All that is wanted is how many lines in the records below include the string "Desafio".

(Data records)
◆ ◆ ◆
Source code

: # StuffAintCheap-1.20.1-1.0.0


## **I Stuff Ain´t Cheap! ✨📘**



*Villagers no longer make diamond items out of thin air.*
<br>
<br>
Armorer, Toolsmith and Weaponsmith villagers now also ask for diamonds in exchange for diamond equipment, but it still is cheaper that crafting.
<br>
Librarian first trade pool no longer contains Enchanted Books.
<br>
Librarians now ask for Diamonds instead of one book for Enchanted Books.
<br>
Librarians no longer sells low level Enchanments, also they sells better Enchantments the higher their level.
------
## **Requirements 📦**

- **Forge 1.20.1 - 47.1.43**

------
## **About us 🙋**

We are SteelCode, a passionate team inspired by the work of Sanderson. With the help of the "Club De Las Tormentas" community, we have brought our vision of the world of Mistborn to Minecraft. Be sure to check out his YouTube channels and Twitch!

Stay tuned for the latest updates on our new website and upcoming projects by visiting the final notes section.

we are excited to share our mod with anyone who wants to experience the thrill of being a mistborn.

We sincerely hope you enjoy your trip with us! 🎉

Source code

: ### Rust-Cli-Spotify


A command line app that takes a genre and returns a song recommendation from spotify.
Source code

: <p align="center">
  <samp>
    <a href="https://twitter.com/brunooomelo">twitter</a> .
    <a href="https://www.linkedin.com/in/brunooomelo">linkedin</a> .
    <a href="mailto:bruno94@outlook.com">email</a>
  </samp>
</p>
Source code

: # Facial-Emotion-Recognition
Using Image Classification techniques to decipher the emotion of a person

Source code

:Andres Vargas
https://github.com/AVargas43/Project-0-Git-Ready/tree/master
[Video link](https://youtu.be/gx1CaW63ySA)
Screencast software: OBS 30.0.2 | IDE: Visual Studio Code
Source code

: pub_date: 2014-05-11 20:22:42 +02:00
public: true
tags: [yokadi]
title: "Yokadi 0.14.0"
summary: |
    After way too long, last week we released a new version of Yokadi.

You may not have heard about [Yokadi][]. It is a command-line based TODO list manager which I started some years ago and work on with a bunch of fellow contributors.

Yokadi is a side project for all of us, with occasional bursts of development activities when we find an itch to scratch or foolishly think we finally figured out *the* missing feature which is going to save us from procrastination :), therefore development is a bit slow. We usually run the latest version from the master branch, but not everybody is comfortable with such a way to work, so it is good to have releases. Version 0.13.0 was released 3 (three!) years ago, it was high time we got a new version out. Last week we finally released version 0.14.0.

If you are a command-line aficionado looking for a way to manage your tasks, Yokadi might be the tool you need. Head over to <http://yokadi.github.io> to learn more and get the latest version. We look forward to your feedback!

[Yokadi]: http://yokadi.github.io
◆ ◆ ◆
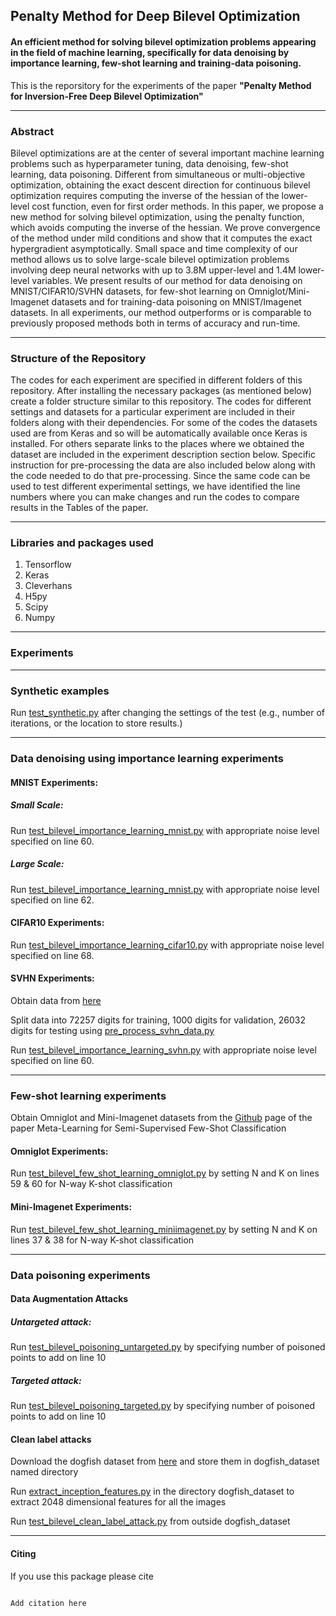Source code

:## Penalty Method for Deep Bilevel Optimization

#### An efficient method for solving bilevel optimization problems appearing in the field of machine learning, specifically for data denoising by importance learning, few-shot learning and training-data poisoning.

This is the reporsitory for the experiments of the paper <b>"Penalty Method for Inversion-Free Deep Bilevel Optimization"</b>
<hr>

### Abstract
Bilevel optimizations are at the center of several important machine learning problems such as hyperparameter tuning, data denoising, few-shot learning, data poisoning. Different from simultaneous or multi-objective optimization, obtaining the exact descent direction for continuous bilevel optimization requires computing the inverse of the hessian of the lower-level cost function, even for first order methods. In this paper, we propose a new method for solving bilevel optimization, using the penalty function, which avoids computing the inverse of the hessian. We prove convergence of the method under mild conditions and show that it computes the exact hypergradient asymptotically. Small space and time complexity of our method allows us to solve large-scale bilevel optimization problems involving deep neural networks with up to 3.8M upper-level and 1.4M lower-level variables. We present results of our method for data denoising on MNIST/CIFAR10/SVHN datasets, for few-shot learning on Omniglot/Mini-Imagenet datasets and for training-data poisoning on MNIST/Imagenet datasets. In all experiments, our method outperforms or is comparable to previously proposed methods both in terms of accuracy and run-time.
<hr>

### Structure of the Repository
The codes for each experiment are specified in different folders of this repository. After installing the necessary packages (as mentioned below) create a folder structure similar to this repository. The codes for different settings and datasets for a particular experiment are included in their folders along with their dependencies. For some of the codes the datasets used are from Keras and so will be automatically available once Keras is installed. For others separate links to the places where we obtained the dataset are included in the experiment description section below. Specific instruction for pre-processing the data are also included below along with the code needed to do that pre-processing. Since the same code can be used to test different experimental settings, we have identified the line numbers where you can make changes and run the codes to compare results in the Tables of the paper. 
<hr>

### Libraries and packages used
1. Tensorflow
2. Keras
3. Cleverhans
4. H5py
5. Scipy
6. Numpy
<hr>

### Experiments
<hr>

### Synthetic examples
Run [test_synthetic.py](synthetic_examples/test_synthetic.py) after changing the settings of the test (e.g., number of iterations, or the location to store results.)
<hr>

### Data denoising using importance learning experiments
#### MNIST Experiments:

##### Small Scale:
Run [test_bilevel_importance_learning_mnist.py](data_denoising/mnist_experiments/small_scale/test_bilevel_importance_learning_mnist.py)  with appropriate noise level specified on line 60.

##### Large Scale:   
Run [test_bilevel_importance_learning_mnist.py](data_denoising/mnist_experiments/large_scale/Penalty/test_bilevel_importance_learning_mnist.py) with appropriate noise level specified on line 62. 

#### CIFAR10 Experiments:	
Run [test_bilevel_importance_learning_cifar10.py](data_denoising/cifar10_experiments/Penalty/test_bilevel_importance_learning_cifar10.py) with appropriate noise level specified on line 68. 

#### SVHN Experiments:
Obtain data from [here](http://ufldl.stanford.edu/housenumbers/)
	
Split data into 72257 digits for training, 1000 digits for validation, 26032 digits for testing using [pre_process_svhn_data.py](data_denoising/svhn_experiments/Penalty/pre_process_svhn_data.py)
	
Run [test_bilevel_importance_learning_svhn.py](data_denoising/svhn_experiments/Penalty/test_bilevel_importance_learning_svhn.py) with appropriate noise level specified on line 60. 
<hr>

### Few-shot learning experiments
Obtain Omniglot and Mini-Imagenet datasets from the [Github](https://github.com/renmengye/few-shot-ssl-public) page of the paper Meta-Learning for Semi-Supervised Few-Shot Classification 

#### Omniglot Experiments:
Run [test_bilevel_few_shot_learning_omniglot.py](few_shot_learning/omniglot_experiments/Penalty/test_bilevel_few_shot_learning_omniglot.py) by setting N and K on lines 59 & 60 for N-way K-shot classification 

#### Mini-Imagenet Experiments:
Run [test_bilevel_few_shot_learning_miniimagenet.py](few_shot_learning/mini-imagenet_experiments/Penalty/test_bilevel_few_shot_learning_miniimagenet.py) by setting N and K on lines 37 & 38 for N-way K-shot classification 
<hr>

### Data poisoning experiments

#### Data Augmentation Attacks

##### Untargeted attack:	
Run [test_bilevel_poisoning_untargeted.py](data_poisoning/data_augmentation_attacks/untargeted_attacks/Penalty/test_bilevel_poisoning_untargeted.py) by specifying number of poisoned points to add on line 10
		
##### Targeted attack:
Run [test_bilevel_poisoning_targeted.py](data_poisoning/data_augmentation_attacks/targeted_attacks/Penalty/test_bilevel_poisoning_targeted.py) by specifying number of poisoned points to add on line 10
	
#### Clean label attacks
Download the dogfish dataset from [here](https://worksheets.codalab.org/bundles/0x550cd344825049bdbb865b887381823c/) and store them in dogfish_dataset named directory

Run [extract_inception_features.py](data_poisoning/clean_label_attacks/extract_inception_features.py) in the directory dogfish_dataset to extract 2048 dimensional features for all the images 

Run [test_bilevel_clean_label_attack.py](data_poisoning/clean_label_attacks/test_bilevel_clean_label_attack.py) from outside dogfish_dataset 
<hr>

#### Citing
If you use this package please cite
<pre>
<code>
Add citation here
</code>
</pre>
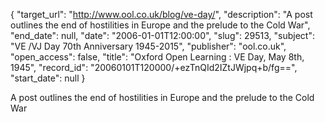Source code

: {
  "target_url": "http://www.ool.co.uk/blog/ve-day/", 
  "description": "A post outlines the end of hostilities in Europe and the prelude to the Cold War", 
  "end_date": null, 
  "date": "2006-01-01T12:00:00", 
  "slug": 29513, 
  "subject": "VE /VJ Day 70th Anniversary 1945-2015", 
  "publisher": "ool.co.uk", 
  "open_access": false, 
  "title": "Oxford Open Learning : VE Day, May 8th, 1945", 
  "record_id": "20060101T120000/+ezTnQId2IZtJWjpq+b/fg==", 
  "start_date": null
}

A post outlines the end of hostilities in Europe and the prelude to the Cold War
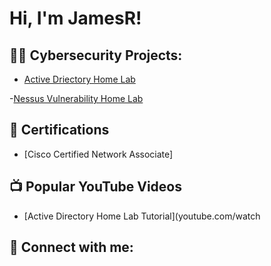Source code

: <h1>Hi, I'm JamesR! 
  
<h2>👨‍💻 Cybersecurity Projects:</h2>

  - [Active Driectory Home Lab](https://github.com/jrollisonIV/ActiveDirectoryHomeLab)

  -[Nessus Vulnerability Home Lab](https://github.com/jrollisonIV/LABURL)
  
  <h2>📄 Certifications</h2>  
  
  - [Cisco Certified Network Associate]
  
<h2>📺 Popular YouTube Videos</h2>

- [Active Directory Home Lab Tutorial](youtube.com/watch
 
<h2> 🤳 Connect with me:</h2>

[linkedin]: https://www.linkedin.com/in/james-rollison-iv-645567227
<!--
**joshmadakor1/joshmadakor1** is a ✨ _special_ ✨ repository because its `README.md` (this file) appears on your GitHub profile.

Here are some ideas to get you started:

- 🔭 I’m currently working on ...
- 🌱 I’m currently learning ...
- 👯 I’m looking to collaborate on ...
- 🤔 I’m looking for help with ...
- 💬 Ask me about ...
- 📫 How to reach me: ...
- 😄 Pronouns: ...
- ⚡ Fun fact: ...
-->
◆ ◆ ◆
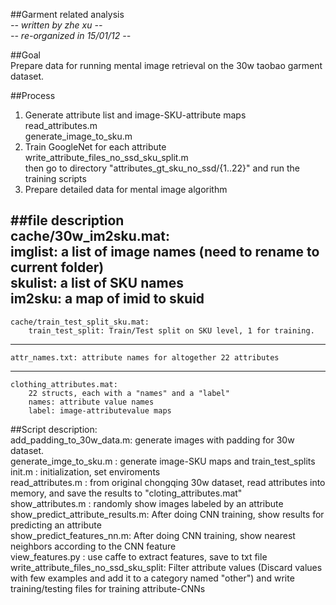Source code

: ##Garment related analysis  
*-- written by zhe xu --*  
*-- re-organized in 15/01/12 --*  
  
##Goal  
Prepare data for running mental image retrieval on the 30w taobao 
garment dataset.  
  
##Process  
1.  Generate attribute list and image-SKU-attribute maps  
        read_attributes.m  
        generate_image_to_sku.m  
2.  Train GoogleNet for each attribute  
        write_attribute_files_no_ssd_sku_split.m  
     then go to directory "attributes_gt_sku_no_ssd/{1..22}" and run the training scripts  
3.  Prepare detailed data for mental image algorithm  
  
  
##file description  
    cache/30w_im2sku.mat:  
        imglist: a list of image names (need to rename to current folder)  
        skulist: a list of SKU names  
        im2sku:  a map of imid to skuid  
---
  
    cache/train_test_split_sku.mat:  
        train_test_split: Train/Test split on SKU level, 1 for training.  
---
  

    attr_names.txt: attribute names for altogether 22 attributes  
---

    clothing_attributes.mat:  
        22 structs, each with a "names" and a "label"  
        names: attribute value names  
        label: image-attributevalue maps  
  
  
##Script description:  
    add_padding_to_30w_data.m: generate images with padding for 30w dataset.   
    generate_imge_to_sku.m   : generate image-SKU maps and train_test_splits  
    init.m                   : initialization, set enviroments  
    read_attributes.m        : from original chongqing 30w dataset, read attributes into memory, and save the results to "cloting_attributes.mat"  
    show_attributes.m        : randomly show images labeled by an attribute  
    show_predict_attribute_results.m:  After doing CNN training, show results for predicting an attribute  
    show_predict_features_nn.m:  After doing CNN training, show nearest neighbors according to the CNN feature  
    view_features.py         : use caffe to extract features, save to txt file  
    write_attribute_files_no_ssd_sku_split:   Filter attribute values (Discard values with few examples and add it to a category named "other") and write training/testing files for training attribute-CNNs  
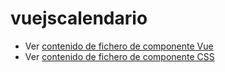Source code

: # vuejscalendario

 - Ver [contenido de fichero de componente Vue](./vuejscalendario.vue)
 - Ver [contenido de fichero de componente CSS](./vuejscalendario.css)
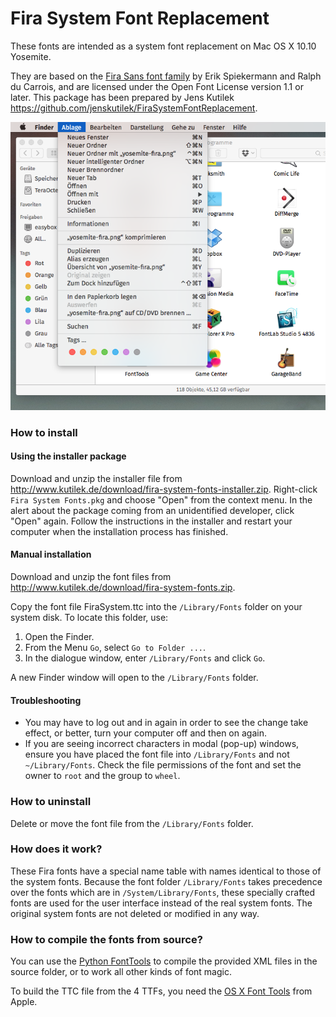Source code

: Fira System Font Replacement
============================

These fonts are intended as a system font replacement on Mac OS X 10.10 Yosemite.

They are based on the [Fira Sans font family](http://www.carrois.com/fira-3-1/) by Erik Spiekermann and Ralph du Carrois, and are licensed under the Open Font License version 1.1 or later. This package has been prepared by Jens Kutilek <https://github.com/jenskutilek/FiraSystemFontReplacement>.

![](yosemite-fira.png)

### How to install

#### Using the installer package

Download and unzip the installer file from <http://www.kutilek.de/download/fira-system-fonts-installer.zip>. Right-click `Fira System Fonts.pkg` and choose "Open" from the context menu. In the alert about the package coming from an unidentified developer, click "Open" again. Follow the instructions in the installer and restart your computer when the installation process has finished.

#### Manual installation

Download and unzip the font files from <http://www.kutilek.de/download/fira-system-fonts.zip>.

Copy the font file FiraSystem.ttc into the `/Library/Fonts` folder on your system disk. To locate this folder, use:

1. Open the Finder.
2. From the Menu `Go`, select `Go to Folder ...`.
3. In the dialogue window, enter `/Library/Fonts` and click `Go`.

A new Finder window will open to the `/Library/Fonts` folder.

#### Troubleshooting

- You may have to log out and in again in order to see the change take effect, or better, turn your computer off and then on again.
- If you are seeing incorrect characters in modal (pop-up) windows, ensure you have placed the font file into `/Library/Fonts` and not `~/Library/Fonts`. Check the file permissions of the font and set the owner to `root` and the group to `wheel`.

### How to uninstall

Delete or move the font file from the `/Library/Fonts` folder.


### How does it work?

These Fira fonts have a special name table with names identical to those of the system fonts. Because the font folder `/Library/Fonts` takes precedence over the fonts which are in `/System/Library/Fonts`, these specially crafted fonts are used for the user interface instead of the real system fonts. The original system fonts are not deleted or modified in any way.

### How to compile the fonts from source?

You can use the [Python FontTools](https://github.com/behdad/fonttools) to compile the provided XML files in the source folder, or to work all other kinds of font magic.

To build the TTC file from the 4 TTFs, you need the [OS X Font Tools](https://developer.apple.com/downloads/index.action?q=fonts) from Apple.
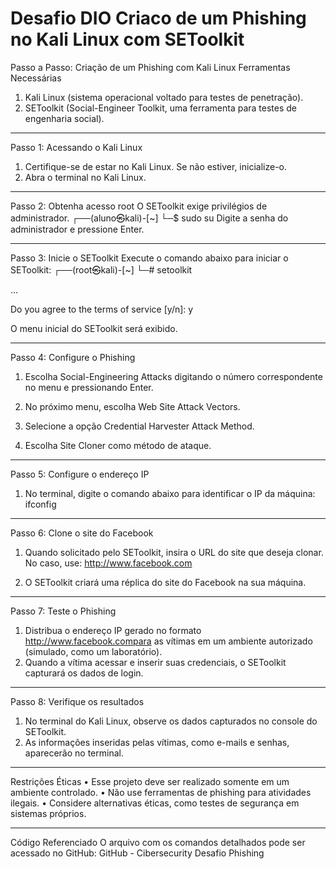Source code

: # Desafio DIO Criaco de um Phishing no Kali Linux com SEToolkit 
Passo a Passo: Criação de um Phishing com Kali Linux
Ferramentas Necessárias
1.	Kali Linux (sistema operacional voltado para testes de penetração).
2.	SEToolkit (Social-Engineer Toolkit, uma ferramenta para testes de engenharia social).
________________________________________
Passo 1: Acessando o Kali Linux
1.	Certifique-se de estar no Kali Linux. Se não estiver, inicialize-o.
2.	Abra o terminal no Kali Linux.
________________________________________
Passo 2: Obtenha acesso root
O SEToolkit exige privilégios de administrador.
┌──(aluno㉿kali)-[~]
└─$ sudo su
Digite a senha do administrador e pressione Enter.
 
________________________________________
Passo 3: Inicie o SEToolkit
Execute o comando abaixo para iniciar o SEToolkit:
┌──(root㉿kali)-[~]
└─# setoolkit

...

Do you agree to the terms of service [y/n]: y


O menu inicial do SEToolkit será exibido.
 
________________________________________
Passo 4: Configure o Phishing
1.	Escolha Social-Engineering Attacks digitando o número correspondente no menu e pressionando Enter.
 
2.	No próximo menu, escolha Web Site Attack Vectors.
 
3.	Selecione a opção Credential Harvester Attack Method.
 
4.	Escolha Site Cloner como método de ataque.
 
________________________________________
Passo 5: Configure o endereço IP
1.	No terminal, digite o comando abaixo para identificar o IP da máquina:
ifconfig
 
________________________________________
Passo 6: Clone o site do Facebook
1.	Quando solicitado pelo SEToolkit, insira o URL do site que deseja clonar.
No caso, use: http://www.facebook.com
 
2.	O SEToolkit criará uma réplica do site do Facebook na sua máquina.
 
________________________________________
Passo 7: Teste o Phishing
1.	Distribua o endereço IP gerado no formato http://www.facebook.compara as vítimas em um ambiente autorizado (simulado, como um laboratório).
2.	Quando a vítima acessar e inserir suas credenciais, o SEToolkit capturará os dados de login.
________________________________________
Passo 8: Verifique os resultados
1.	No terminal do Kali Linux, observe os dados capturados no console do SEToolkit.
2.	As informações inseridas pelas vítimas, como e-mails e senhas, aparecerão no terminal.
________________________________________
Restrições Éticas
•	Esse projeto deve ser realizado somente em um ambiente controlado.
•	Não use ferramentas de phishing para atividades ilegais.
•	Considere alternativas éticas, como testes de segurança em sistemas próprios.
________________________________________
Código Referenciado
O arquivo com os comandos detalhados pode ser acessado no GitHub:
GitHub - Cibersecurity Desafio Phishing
◆ ◆ ◆
# ANSWER:
2